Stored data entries
╭──

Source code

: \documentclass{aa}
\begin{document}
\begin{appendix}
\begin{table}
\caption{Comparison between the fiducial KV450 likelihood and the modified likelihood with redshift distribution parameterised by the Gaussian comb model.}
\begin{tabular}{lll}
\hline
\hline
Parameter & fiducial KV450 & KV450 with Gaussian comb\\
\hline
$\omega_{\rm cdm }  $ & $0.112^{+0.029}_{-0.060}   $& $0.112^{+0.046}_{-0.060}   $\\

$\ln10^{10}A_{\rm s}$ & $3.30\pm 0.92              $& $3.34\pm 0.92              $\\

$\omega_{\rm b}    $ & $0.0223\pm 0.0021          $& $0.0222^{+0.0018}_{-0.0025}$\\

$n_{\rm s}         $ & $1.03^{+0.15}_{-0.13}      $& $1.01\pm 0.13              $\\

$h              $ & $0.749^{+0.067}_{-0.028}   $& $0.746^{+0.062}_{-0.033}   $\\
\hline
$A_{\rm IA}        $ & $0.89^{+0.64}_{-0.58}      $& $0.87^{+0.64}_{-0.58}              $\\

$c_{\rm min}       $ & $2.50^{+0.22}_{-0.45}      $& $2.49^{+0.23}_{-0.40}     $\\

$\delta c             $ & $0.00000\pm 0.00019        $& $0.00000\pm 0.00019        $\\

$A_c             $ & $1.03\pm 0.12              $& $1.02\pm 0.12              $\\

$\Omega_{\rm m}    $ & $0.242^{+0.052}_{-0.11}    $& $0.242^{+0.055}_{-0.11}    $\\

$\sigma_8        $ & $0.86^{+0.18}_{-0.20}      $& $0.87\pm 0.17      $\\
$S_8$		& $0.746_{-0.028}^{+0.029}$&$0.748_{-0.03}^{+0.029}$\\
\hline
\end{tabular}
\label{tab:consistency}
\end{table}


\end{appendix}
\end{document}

╰──

TASK INSTRUCTIONS -> In your response, reproduce the records exactly, every one.

ANSWER ->
Source code

: \documentclass{aa}
\begin{document}
\begin{appendix}
\begin{table}
\caption{Comparison between the fiducial KV450 likelihood and the modified likelihood with redshift distribution parameterised by the Gaussian comb model.}
\begin{tabular}{lll}
\hline
\hline
Parameter & fiducial KV450 & KV450 with Gaussian comb\\
\hline
$\omega_{\rm cdm }  $ & $0.112^{+0.029}_{-0.060}   $& $0.112^{+0.046}_{-0.060}   $\\

$\ln10^{10}A_{\rm s}$ & $3.30\pm 0.92              $& $3.34\pm 0.92              $\\

$\omega_{\rm b}    $ & $0.0223\pm 0.0021          $& $0.0222^{+0.0018}_{-0.0025}$\\

$n_{\rm s}         $ & $1.03^{+0.15}_{-0.13}      $& $1.01\pm 0.13              $\\

$h              $ & $0.749^{+0.067}_{-0.028}   $& $0.746^{+0.062}_{-0.033}   $\\
\hline
$A_{\rm IA}        $ & $0.89^{+0.64}_{-0.58}      $& $0.87^{+0.64}_{-0.58}              $\\

$c_{\rm min}       $ & $2.50^{+0.22}_{-0.45}      $& $2.49^{+0.23}_{-0.40}     $\\

$\delta c             $ & $0.00000\pm 0.00019        $& $0.00000\pm 0.00019        $\\

$A_c             $ & $1.03\pm 0.12              $& $1.02\pm 0.12              $\\

$\Omega_{\rm m}    $ & $0.242^{+0.052}_{-0.11}    $& $0.242^{+0.055}_{-0.11}    $\\

$\sigma_8        $ & $0.86^{+0.18}_{-0.20}      $& $0.87\pm 0.17      $\\
$S_8$		& $0.746_{-0.028}^{+0.029}$&$0.748_{-0.03}^{+0.029}$\\
\hline
\end{tabular}
\label{tab:consistency}
\end{table}


\end{appendix}
\end{document}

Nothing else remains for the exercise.